Filter the entries, keeping every line with the word "title".
╭─ Data under study
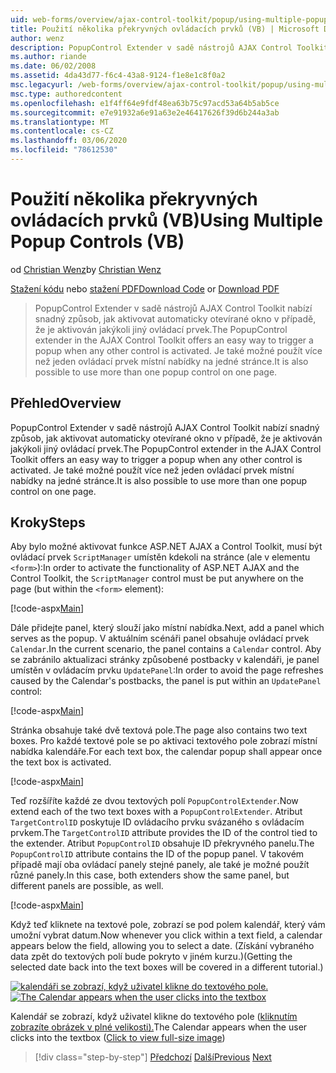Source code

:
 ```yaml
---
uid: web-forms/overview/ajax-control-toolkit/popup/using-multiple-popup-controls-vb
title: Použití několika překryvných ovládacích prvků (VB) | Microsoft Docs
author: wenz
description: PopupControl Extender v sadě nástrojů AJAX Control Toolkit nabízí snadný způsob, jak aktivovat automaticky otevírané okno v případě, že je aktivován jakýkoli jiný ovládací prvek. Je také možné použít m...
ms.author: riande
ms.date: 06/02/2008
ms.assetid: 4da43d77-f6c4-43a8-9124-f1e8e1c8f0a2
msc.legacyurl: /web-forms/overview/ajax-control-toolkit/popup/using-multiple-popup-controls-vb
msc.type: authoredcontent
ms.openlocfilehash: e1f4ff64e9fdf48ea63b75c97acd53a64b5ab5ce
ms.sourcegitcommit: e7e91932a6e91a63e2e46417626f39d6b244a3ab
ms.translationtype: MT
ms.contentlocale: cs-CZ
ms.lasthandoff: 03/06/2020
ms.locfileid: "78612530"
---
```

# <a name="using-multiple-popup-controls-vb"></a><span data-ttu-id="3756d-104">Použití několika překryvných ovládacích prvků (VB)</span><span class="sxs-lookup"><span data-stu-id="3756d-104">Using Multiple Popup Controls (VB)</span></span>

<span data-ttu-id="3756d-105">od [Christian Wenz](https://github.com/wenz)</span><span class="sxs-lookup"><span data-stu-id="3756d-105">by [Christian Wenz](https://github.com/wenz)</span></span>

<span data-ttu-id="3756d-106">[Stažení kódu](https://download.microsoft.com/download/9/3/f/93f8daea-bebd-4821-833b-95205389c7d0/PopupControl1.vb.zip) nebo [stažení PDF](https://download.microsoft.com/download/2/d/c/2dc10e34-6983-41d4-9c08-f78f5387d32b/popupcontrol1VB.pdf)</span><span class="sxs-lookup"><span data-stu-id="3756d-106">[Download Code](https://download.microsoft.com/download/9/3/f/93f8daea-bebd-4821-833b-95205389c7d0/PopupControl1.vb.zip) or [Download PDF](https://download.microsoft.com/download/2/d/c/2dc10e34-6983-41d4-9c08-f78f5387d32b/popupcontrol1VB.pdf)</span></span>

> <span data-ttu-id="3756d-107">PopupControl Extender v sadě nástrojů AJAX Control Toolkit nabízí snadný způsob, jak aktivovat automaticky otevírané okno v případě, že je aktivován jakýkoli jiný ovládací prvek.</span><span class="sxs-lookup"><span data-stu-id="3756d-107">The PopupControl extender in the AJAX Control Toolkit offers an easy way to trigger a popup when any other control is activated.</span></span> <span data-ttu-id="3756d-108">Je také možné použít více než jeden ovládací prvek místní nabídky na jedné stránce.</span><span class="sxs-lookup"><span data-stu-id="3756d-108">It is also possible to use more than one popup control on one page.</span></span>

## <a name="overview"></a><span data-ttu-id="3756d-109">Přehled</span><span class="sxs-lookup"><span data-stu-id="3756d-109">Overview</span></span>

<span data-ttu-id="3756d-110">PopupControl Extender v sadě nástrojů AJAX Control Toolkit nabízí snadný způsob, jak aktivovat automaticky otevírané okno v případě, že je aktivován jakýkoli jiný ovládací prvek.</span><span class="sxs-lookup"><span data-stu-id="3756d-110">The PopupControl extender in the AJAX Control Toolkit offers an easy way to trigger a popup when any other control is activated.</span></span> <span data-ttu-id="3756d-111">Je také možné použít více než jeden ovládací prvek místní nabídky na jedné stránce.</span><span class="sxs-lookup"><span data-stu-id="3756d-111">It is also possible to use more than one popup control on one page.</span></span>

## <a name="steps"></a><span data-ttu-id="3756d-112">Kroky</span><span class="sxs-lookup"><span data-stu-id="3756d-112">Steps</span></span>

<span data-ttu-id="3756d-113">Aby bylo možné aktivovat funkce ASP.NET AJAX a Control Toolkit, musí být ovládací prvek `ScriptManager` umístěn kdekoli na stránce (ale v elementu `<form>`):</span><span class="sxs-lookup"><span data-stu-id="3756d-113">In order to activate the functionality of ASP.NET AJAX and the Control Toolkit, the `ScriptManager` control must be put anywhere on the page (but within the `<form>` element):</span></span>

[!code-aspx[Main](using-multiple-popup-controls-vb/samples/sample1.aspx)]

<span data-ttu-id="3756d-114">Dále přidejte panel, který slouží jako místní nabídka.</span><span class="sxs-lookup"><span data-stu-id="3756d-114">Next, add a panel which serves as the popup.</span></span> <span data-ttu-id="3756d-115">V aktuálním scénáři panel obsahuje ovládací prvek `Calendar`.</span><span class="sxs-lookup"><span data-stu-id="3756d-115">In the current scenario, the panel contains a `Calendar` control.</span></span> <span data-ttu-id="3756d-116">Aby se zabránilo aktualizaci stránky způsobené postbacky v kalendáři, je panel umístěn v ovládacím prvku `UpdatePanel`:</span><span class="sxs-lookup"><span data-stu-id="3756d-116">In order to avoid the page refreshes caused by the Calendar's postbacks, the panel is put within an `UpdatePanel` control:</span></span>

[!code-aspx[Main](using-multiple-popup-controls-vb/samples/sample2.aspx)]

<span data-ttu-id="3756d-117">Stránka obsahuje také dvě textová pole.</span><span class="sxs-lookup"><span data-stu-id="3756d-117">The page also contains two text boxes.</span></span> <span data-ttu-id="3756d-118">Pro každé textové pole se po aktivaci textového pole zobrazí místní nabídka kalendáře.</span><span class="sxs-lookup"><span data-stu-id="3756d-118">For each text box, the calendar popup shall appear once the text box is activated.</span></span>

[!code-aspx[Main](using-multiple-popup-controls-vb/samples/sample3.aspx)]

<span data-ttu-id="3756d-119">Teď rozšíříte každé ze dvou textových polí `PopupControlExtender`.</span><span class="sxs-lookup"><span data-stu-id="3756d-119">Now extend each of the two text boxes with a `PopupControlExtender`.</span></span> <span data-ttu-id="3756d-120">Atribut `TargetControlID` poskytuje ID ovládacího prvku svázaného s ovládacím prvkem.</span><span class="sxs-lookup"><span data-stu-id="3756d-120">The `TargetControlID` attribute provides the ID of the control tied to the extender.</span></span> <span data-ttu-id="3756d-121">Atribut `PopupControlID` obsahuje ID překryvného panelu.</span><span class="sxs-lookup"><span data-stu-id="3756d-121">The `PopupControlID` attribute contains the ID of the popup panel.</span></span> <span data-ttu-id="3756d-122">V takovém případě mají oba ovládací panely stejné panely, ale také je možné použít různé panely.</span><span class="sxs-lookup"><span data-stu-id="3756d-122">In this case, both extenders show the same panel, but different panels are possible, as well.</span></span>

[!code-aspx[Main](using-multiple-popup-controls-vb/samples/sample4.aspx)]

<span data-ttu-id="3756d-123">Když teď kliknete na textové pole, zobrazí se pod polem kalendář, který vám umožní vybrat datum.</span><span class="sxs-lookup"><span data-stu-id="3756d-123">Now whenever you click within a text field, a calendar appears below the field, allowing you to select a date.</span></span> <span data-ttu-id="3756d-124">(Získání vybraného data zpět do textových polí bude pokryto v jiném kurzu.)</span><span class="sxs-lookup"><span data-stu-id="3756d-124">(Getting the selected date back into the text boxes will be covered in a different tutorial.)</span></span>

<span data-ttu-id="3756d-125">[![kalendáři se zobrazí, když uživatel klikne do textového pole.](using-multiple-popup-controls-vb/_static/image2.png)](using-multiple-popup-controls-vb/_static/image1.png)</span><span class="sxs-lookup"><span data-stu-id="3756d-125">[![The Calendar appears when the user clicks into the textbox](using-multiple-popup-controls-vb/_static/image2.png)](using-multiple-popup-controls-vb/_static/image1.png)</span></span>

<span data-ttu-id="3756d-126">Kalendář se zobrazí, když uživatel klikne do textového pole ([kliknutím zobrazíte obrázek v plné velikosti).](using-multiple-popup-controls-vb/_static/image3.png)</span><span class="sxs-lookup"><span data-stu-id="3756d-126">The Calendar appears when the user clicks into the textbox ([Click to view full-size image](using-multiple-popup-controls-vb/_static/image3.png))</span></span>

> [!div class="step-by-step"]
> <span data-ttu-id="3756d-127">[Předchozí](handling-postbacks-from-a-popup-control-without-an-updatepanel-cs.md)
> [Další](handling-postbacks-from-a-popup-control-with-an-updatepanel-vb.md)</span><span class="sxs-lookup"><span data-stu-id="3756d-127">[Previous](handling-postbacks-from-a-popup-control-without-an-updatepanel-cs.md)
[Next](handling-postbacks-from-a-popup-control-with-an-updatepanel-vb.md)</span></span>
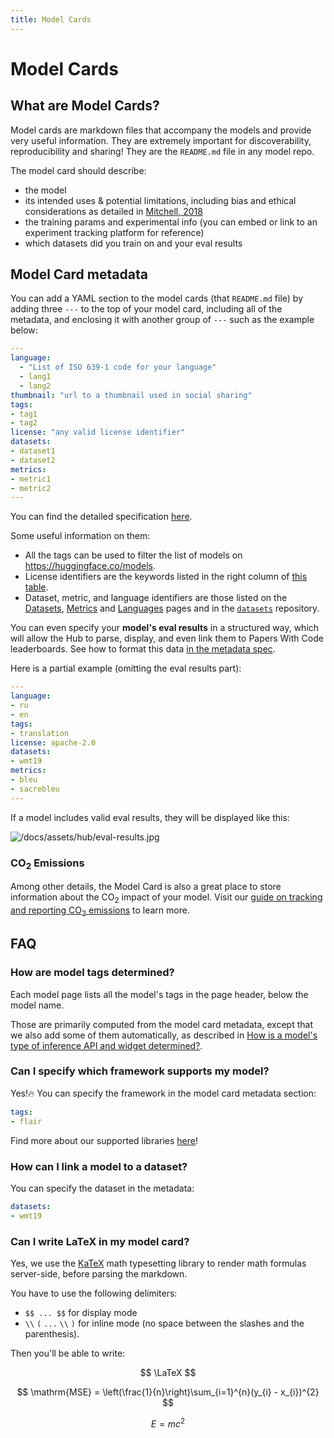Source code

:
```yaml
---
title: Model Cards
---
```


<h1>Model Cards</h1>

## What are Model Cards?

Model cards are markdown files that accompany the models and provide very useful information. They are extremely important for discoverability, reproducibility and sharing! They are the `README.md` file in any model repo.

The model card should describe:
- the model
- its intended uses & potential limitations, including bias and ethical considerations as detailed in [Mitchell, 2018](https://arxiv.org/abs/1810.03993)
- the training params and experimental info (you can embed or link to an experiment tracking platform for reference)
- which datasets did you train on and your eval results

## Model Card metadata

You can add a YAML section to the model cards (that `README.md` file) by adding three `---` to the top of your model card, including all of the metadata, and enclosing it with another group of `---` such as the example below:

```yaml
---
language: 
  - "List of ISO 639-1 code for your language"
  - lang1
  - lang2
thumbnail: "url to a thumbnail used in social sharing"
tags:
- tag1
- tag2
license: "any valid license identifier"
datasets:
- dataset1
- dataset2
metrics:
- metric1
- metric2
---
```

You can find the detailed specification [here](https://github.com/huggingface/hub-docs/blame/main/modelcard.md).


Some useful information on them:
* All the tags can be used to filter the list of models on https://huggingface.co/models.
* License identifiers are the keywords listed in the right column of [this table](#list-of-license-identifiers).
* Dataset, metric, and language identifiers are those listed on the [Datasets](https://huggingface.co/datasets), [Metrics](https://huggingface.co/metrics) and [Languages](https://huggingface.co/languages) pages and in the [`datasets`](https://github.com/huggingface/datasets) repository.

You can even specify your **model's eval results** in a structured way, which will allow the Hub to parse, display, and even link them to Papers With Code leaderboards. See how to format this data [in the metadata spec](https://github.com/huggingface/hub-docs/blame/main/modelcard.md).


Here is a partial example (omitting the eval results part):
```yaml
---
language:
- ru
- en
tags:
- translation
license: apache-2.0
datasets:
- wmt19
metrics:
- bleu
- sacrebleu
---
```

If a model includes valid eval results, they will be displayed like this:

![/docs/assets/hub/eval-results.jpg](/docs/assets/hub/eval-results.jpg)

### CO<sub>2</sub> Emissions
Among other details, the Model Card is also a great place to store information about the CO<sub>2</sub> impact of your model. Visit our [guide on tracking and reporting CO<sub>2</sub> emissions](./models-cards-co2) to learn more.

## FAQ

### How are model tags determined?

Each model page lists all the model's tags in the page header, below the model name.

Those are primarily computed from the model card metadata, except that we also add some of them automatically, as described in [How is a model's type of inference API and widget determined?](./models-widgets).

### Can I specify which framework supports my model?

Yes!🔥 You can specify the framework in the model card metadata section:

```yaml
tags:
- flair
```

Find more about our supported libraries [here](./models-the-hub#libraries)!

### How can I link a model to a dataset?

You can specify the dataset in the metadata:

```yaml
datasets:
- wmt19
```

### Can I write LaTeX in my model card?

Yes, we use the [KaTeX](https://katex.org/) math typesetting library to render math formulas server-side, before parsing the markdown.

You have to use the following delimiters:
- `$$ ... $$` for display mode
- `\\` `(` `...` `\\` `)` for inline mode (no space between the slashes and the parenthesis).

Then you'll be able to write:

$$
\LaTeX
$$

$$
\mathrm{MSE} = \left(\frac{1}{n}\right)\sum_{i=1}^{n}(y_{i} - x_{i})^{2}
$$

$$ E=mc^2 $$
╰─
| Exercise output |
title: Použití několika překryvných ovládacích prvků (VB) | Microsoft Docs
title: Model Cards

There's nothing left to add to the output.